THE TASK: What number of lines in the records below hold the word "createDocument"? Give that number alone.

**** MATERIAL FOR THIS TASK ****

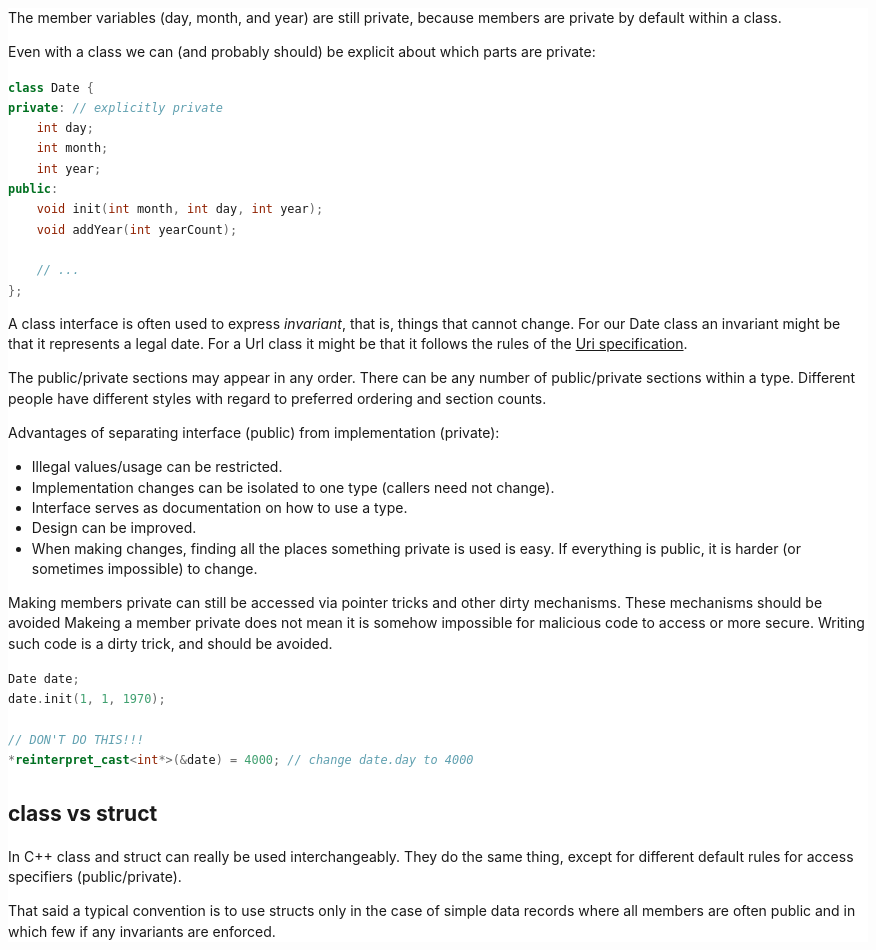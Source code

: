 The member variables (day, month, and year) are still private, because members are private by default within a class.

Even with a class we can (and probably should) be explicit about which parts are private:

```c++
class Date {
private: // explicitly private
	int day;
	int month;
	int year;
public:
	void init(int month, int day, int year);
	void addYear(int yearCount);

	// ...
};
```

A class interface is often used to express *invariant*, that is, things that cannot change.  For our Date class an invariant might be that it represents a legal date.  For a Url class it might be that it follows the rules of the [Uri specification](https://tools.ietf.org/html/rfc3986).

The public/private sections may appear in any order.  There can be any number of public/private sections within a type.  Different people have different styles with regard to preferred ordering and section counts.

Advantages of separating interface (public) from implementation (private):

- Illegal values/usage can be restricted.
- Implementation changes can be isolated to one type (callers need not change).
- Interface serves as documentation on how to use a type.
- Design can be improved.
- When making changes, finding all the places something private is used is easy.  If everything is public, it is harder (or sometimes impossible) to change.

Making members private can still be accessed via pointer tricks and other dirty mechanisms.  These mechanisms should be avoided  Makeing a member private does not mean it is somehow impossible for malicious code to access or more secure.  Writing such code is a dirty trick, and should be avoided.

```c++
Date date;
date.init(1, 1, 1970);

// DON'T DO THIS!!!
*reinterpret_cast<int*>(&date) = 4000; // change date.day to 4000
```

## class vs struct

In C++ class and struct can really be used interchangeably.  They do the same thing, except for different default rules for access specifiers (public/private).

That said a typical convention is to use structs only in the case of simple data records where all members are often public and in which few if any invariants are enforced.
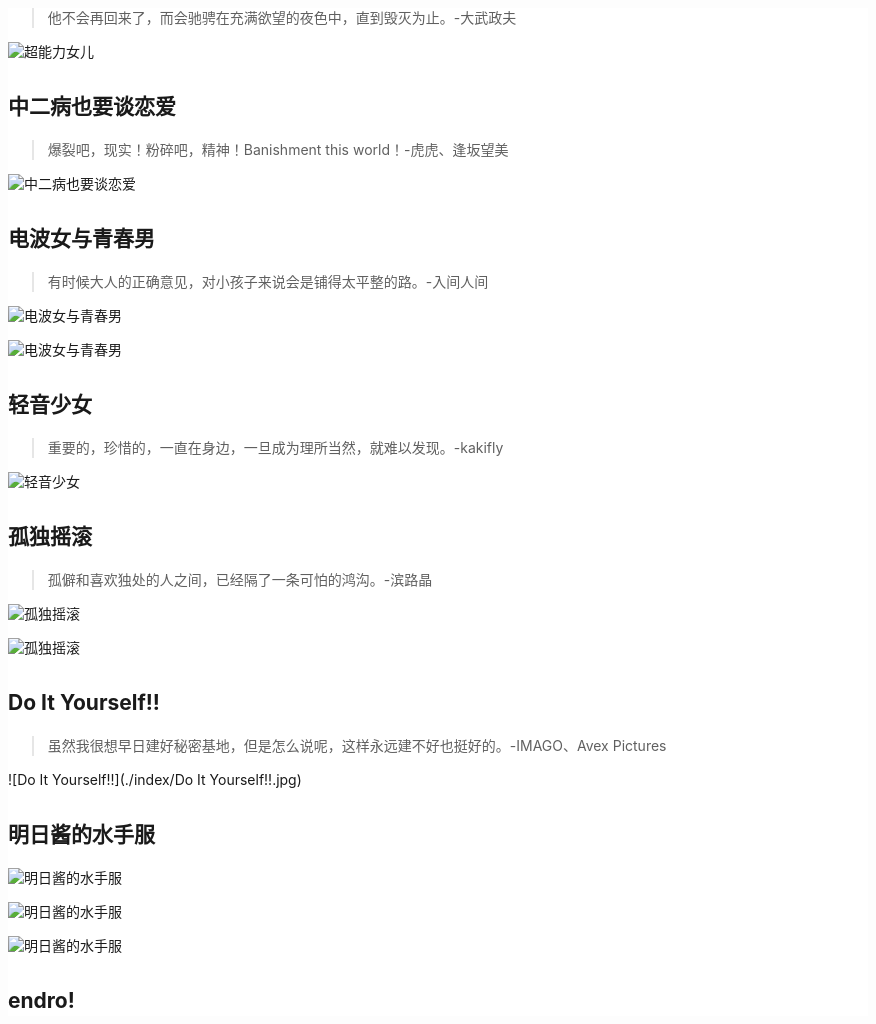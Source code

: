 > 他不会再回来了，而会驰骋在充满欲望的夜色中，直到毁灭为止。-大武政夫

![超能力女儿](./index/超能力女儿.jpg)

## 中二病也要谈恋爱

> 爆裂吧，现实！粉碎吧，精神！Banishment this world！-虎虎、逢坂望美

![中二病也要谈恋爱](./index/中二病也要谈恋爱.jpg)

## 电波女与青春男

> 有时候大人的正确意见，对小孩子来说会是铺得太平整的路。-入间人间

![电波女与青春男](./index/电波女与青春男.jpg)

![电波女与青春男](./index/电波女与青春男-2.jpg)

## 轻音少女

> 重要的，珍惜的，一直在身边，一旦成为理所当然，就难以发现。-kakifly

![轻音少女](./index/轻音少女.jpg)

## 孤独摇滚

> 孤僻和喜欢独处的人之间，已经隔了一条可怕的鸿沟。-滨路晶

![孤独摇滚](./index/孤独摇滚.jpg)

![孤独摇滚](./index/孤独摇滚-2.jpg)

## Do It Yourself!!

> 虽然我很想早日建好秘密基地，但是怎么说呢，这样永远建不好也挺好的。-IMAGO、Avex Pictures

![Do It Yourself!!](./index/Do It Yourself!!.jpg)

## 明日酱的水手服

![明日酱的水手服](./index/明日酱的水手服-1.jpg)

![明日酱的水手服](./index/明日酱的水手服-2.jpg)

![明日酱的水手服](./index/明日酱的水手服-3.jpg)

## endro!
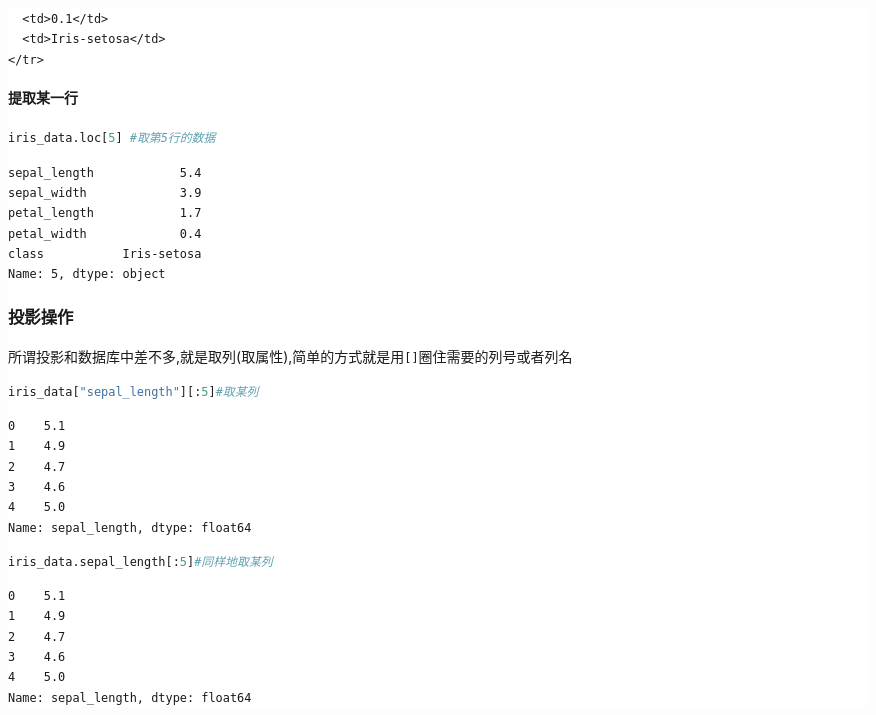       <td>0.1</td>
      <td>Iris-setosa</td>
    </tr>
  </tbody>
</table>
</div>



#### 提取某一行


```python
iris_data.loc[5] #取第5行的数据
```




    sepal_length            5.4
    sepal_width             3.9
    petal_length            1.7
    petal_width             0.4
    class           Iris-setosa
    Name: 5, dtype: object



### 投影操作

所谓投影和数据库中差不多,就是取列(取属性),简单的方式就是用`[]`圈住需要的列号或者列名


```python
iris_data["sepal_length"][:5]#取某列
```




    0    5.1
    1    4.9
    2    4.7
    3    4.6
    4    5.0
    Name: sepal_length, dtype: float64




```python
iris_data.sepal_length[:5]#同样地取某列
```




    0    5.1
    1    4.9
    2    4.7
    3    4.6
    4    5.0
    Name: sepal_length, dtype: float64
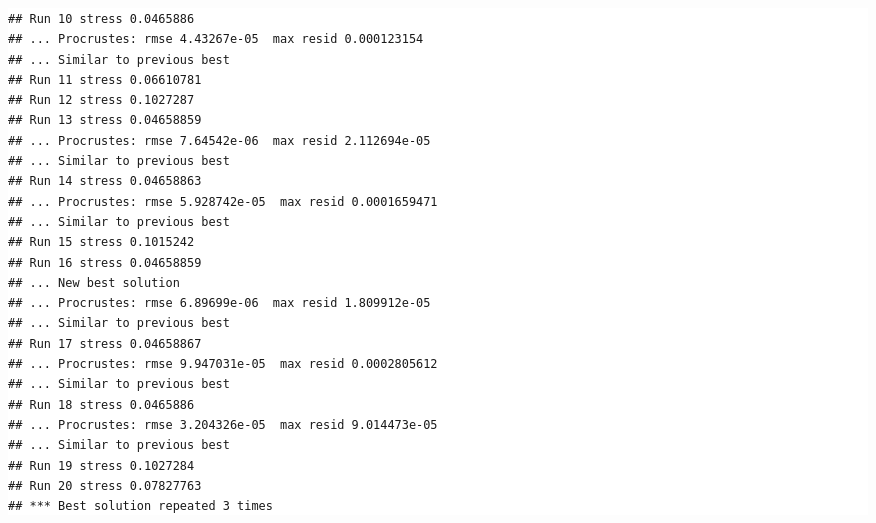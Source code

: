     ## Run 10 stress 0.0465886 
    ## ... Procrustes: rmse 4.43267e-05  max resid 0.000123154 
    ## ... Similar to previous best
    ## Run 11 stress 0.06610781 
    ## Run 12 stress 0.1027287 
    ## Run 13 stress 0.04658859 
    ## ... Procrustes: rmse 7.64542e-06  max resid 2.112694e-05 
    ## ... Similar to previous best
    ## Run 14 stress 0.04658863 
    ## ... Procrustes: rmse 5.928742e-05  max resid 0.0001659471 
    ## ... Similar to previous best
    ## Run 15 stress 0.1015242 
    ## Run 16 stress 0.04658859 
    ## ... New best solution
    ## ... Procrustes: rmse 6.89699e-06  max resid 1.809912e-05 
    ## ... Similar to previous best
    ## Run 17 stress 0.04658867 
    ## ... Procrustes: rmse 9.947031e-05  max resid 0.0002805612 
    ## ... Similar to previous best
    ## Run 18 stress 0.0465886 
    ## ... Procrustes: rmse 3.204326e-05  max resid 9.014473e-05 
    ## ... Similar to previous best
    ## Run 19 stress 0.1027284 
    ## Run 20 stress 0.07827763 
    ## *** Best solution repeated 3 times
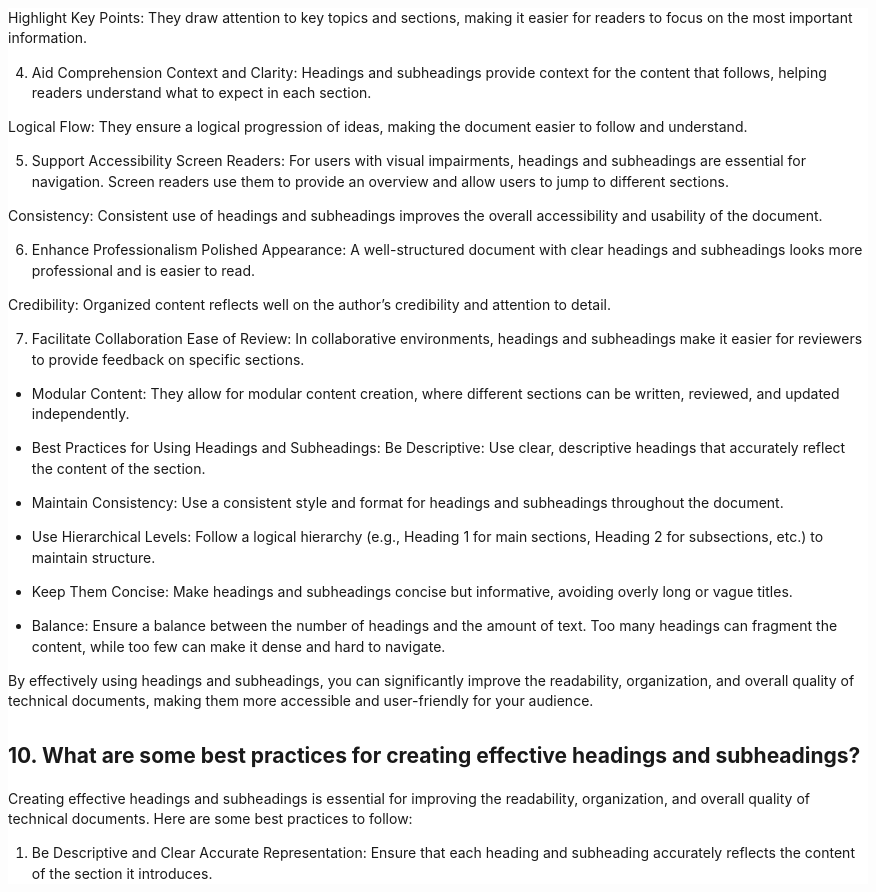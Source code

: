 Highlight Key Points: They draw attention to key topics and sections, making it easier for readers to focus on the most important information.

4. Aid Comprehension
Context and Clarity: Headings and subheadings provide context for the content that follows, helping readers understand what to expect in each section.

Logical Flow: They ensure a logical progression of ideas, making the document easier to follow and understand.

5. Support Accessibility
Screen Readers: For users with visual impairments, headings and subheadings are essential for navigation. Screen readers use them to provide an overview and allow users to jump to different sections.

Consistency: Consistent use of headings and subheadings improves the overall accessibility and usability of the document.

6. Enhance Professionalism
Polished Appearance: A well-structured document with clear headings and subheadings looks more professional and is easier to read.

Credibility: Organized content reflects well on the author’s credibility and attention to detail.

7. Facilitate Collaboration
Ease of Review: In collaborative environments, headings and subheadings make it easier for reviewers to provide feedback on specific sections.

- Modular Content: They allow for modular content creation, where different sections can be written, reviewed, and updated independently.

- Best Practices for Using Headings and Subheadings:
Be Descriptive: Use clear, descriptive headings that accurately reflect the content of the section.

- Maintain Consistency: Use a consistent style and format for headings and subheadings throughout the document.

- Use Hierarchical Levels: Follow a logical hierarchy (e.g., Heading 1 for main sections, Heading 2 for subsections, etc.) to maintain structure.

- Keep Them Concise: Make headings and subheadings concise but informative, avoiding overly long or vague titles.

- Balance: Ensure a balance between the number of headings and the amount of text. Too many headings can fragment the content, while too few can make it dense and hard to navigate.

By effectively using headings and subheadings, you can significantly improve the readability, organization, and overall quality of technical documents, making them more accessible and user-friendly for your audience.


## 10. What are some best practices for creating effective headings and subheadings?

Creating effective headings and subheadings is essential for improving the readability, organization, and overall quality of technical documents. Here are some best practices to follow:

1. Be Descriptive and Clear
Accurate Representation: Ensure that each heading and subheading accurately reflects the content of the section it introduces.
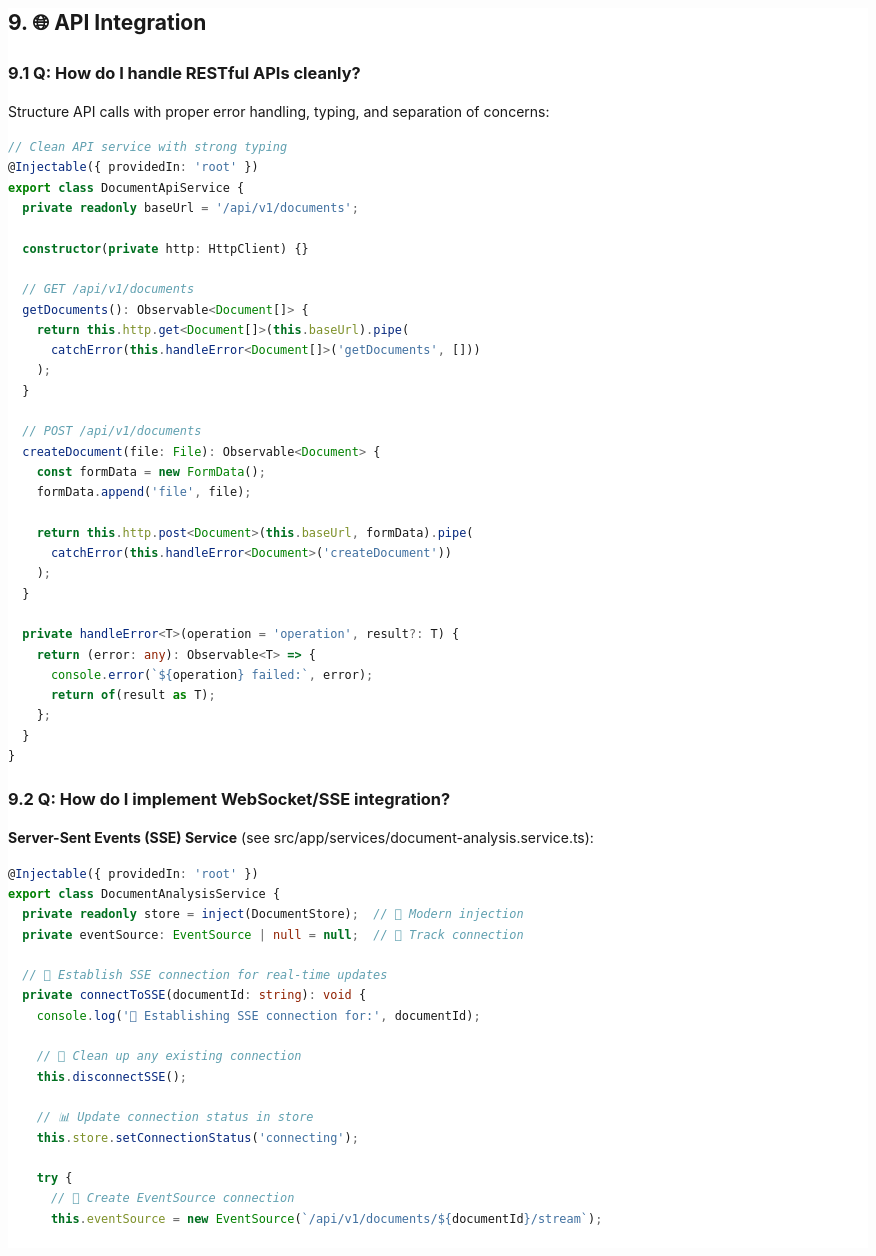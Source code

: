 ## 9. 🌐 API Integration

### 9.1 Q: How do I handle RESTful APIs cleanly?

Structure API calls with proper error handling, typing, and separation of concerns:

```typescript
// Clean API service with strong typing
@Injectable({ providedIn: 'root' })
export class DocumentApiService {
  private readonly baseUrl = '/api/v1/documents';
  
  constructor(private http: HttpClient) {}
  
  // GET /api/v1/documents
  getDocuments(): Observable<Document[]> {
    return this.http.get<Document[]>(this.baseUrl).pipe(
      catchError(this.handleError<Document[]>('getDocuments', []))
    );
  }
  
  // POST /api/v1/documents
  createDocument(file: File): Observable<Document> {
    const formData = new FormData();
    formData.append('file', file);
    
    return this.http.post<Document>(this.baseUrl, formData).pipe(
      catchError(this.handleError<Document>('createDocument'))
    );
  }
  
  private handleError<T>(operation = 'operation', result?: T) {
    return (error: any): Observable<T> => {
      console.error(`${operation} failed:`, error);
      return of(result as T);
    };
  }
}
```

### 9.2 Q: How do I implement WebSocket/SSE integration?

**Server-Sent Events (SSE) Service** (see src/app/services/document-analysis.service.ts):

```typescript
@Injectable({ providedIn: 'root' })
export class DocumentAnalysisService {
  private readonly store = inject(DocumentStore);  // 💉 Modern injection
  private eventSource: EventSource | null = null;  // 📡 Track connection

  // 🔌 Establish SSE connection for real-time updates
  private connectToSSE(documentId: string): void {
    console.log('🔌 Establishing SSE connection for:', documentId);
    
    // 🧹 Clean up any existing connection
    this.disconnectSSE();
    
    // 📊 Update connection status in store
    this.store.setConnectionStatus('connecting');

    try {
      // 📡 Create EventSource connection
      this.eventSource = new EventSource(`/api/v1/documents/${documentId}/stream`);
      
```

****

TASK SOLUTION: 2